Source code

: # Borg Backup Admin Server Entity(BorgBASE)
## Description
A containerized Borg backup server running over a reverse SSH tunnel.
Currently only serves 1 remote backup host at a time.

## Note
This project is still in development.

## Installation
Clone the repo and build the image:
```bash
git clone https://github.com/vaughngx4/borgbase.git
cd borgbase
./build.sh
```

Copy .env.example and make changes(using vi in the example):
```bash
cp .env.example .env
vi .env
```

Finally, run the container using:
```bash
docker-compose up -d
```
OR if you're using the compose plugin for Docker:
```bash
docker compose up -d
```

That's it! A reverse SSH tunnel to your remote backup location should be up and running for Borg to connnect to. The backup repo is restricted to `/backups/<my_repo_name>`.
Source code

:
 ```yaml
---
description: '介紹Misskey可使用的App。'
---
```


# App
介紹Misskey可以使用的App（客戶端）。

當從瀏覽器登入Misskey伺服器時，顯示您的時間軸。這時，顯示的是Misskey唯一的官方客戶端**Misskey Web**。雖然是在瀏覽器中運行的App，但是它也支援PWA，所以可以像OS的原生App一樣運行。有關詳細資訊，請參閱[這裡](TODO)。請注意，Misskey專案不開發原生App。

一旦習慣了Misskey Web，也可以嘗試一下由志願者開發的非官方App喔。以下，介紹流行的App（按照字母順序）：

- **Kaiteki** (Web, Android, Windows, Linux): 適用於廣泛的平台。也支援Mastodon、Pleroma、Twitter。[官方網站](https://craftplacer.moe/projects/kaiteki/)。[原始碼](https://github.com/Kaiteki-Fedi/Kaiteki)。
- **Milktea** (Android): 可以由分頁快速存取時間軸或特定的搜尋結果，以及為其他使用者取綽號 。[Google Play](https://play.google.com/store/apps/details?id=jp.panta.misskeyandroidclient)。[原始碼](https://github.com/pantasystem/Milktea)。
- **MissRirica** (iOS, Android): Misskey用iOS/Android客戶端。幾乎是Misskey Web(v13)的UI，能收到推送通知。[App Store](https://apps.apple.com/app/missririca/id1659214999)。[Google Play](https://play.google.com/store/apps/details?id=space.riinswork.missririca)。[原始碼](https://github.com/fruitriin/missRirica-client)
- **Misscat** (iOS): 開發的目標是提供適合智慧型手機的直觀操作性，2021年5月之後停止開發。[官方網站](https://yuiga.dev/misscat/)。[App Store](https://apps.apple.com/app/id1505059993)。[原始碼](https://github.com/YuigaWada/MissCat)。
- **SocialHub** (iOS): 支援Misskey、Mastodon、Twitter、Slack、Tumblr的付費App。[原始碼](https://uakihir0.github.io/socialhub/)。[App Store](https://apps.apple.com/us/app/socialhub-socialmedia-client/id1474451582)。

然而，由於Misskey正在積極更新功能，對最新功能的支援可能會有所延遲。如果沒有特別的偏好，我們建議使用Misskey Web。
-.-.-
Problem statement.
Read the listing. Report every line that includes the word "running".

Answer to the exercise.
A containerized Borg backup server running over a reverse SSH tunnel.
That's it! A reverse SSH tunnel to your remote backup location should be up and running for Borg to connnect to. The backup repo is restricted to `/backups/<my_repo_name>`.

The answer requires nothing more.